## [SUPPLIED MATERIAL]
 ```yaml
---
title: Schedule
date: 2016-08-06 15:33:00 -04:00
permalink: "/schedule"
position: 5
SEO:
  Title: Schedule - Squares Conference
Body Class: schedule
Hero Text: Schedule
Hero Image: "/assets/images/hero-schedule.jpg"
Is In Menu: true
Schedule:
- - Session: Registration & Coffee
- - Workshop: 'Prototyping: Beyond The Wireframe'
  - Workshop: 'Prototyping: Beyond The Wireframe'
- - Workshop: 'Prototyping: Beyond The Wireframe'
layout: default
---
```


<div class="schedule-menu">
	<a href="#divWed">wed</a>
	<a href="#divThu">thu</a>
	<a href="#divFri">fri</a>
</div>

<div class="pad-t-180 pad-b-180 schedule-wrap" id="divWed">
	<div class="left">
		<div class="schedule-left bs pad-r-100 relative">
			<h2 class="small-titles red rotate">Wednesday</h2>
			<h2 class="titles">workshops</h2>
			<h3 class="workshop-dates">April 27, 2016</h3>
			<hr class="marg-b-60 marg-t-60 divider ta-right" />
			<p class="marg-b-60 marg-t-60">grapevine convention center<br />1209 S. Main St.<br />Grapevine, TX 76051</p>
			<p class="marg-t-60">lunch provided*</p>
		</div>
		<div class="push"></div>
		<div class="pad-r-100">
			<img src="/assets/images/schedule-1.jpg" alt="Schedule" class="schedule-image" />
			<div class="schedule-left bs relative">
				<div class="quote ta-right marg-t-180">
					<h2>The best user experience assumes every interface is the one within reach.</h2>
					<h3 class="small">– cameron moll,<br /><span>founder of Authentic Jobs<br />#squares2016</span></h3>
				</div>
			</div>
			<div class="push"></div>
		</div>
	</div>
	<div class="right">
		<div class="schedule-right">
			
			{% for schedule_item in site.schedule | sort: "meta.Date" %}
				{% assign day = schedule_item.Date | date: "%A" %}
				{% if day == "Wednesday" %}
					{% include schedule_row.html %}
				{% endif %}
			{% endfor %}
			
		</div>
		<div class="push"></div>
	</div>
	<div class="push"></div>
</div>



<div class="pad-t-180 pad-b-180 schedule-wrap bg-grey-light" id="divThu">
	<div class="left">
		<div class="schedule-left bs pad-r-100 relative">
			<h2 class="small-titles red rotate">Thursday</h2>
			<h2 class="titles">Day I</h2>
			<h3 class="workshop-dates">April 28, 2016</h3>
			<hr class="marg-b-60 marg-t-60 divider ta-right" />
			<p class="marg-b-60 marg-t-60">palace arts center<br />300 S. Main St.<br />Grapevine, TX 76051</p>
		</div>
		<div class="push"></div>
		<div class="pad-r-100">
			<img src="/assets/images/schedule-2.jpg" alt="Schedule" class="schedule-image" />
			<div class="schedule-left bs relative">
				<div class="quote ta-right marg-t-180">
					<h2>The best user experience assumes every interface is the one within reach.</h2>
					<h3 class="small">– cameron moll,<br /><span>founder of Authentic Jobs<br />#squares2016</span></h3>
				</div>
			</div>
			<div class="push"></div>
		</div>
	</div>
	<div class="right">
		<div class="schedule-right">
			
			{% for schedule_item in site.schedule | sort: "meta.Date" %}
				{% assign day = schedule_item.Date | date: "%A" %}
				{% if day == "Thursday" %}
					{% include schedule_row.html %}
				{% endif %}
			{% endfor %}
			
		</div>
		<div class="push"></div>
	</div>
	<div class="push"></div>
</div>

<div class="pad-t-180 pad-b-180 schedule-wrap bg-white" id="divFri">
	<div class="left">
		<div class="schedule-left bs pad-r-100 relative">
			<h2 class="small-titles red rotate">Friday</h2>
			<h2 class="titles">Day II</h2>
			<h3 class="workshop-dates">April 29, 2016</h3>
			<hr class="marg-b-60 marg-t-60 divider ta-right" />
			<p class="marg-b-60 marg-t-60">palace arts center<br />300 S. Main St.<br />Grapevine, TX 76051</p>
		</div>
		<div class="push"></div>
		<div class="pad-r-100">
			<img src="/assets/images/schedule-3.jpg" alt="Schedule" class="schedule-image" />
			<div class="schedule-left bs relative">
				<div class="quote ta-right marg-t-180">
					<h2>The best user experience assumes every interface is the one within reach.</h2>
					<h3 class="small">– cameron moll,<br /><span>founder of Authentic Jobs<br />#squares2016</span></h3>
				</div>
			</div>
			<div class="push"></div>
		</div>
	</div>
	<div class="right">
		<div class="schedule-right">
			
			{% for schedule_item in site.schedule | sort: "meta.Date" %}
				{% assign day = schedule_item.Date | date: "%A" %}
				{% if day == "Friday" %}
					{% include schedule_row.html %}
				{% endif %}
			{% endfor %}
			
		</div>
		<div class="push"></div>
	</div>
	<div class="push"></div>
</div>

## [WORK INSTRUCTIONS]
Could you output every record above exactly as written?

## [THE COMPLETED TASK]
 ```yaml
---
title: Schedule
date: 2016-08-06 15:33:00 -04:00
permalink: "/schedule"
position: 5
SEO:
  Title: Schedule - Squares Conference
Body Class: schedule
Hero Text: Schedule
Hero Image: "/assets/images/hero-schedule.jpg"
Is In Menu: true
Schedule:
- - Session: Registration & Coffee
- - Workshop: 'Prototyping: Beyond The Wireframe'
  - Workshop: 'Prototyping: Beyond The Wireframe'
- - Workshop: 'Prototyping: Beyond The Wireframe'
layout: default
---
```


<div class="schedule-menu">
	<a href="#divWed">wed</a>
	<a href="#divThu">thu</a>
	<a href="#divFri">fri</a>
</div>

<div class="pad-t-180 pad-b-180 schedule-wrap" id="divWed">
	<div class="left">
		<div class="schedule-left bs pad-r-100 relative">
			<h2 class="small-titles red rotate">Wednesday</h2>
			<h2 class="titles">workshops</h2>
			<h3 class="workshop-dates">April 27, 2016</h3>
			<hr class="marg-b-60 marg-t-60 divider ta-right" />
			<p class="marg-b-60 marg-t-60">grapevine convention center<br />1209 S. Main St.<br />Grapevine, TX 76051</p>
			<p class="marg-t-60">lunch provided*</p>
		</div>
		<div class="push"></div>
		<div class="pad-r-100">
			<img src="/assets/images/schedule-1.jpg" alt="Schedule" class="schedule-image" />
			<div class="schedule-left bs relative">
				<div class="quote ta-right marg-t-180">
					<h2>The best user experience assumes every interface is the one within reach.</h2>
					<h3 class="small">– cameron moll,<br /><span>founder of Authentic Jobs<br />#squares2016</span></h3>
				</div>
			</div>
			<div class="push"></div>
		</div>
	</div>
	<div class="right">
		<div class="schedule-right">
			
			{% for schedule_item in site.schedule | sort: "meta.Date" %}
				{% assign day = schedule_item.Date | date: "%A" %}
				{% if day == "Wednesday" %}
					{% include schedule_row.html %}
				{% endif %}
			{% endfor %}
			
		</div>
		<div class="push"></div>
	</div>
	<div class="push"></div>
</div>



<div class="pad-t-180 pad-b-180 schedule-wrap bg-grey-light" id="divThu">
	<div class="left">
		<div class="schedule-left bs pad-r-100 relative">
			<h2 class="small-titles red rotate">Thursday</h2>
			<h2 class="titles">Day I</h2>
			<h3 class="workshop-dates">April 28, 2016</h3>
			<hr class="marg-b-60 marg-t-60 divider ta-right" />
			<p class="marg-b-60 marg-t-60">palace arts center<br />300 S. Main St.<br />Grapevine, TX 76051</p>
		</div>
		<div class="push"></div>
		<div class="pad-r-100">
			<img src="/assets/images/schedule-2.jpg" alt="Schedule" class="schedule-image" />
			<div class="schedule-left bs relative">
				<div class="quote ta-right marg-t-180">
					<h2>The best user experience assumes every interface is the one within reach.</h2>
					<h3 class="small">– cameron moll,<br /><span>founder of Authentic Jobs<br />#squares2016</span></h3>
				</div>
			</div>
			<div class="push"></div>
		</div>
	</div>
	<div class="right">
		<div class="schedule-right">
			
			{% for schedule_item in site.schedule | sort: "meta.Date" %}
				{% assign day = schedule_item.Date | date: "%A" %}
				{% if day == "Thursday" %}
					{% include schedule_row.html %}
				{% endif %}
			{% endfor %}
			
		</div>
		<div class="push"></div>
	</div>
	<div class="push"></div>
</div>

<div class="pad-t-180 pad-b-180 schedule-wrap bg-white" id="divFri">
	<div class="left">
		<div class="schedule-left bs pad-r-100 relative">
			<h2 class="small-titles red rotate">Friday</h2>
			<h2 class="titles">Day II</h2>
			<h3 class="workshop-dates">April 29, 2016</h3>
			<hr class="marg-b-60 marg-t-60 divider ta-right" />
			<p class="marg-b-60 marg-t-60">palace arts center<br />300 S. Main St.<br />Grapevine, TX 76051</p>
		</div>
		<div class="push"></div>
		<div class="pad-r-100">
			<img src="/assets/images/schedule-3.jpg" alt="Schedule" class="schedule-image" />
			<div class="schedule-left bs relative">
				<div class="quote ta-right marg-t-180">
					<h2>The best user experience assumes every interface is the one within reach.</h2>
					<h3 class="small">– cameron moll,<br /><span>founder of Authentic Jobs<br />#squares2016</span></h3>
				</div>
			</div>
			<div class="push"></div>
		</div>
	</div>
	<div class="right">
		<div class="schedule-right">
			
			{% for schedule_item in site.schedule | sort: "meta.Date" %}
				{% assign day = schedule_item.Date | date: "%A" %}
				{% if day == "Friday" %}
					{% include schedule_row.html %}
				{% endif %}
			{% endfor %}
			
		</div>
		<div class="push"></div>
	</div>
	<div class="push"></div>
</div>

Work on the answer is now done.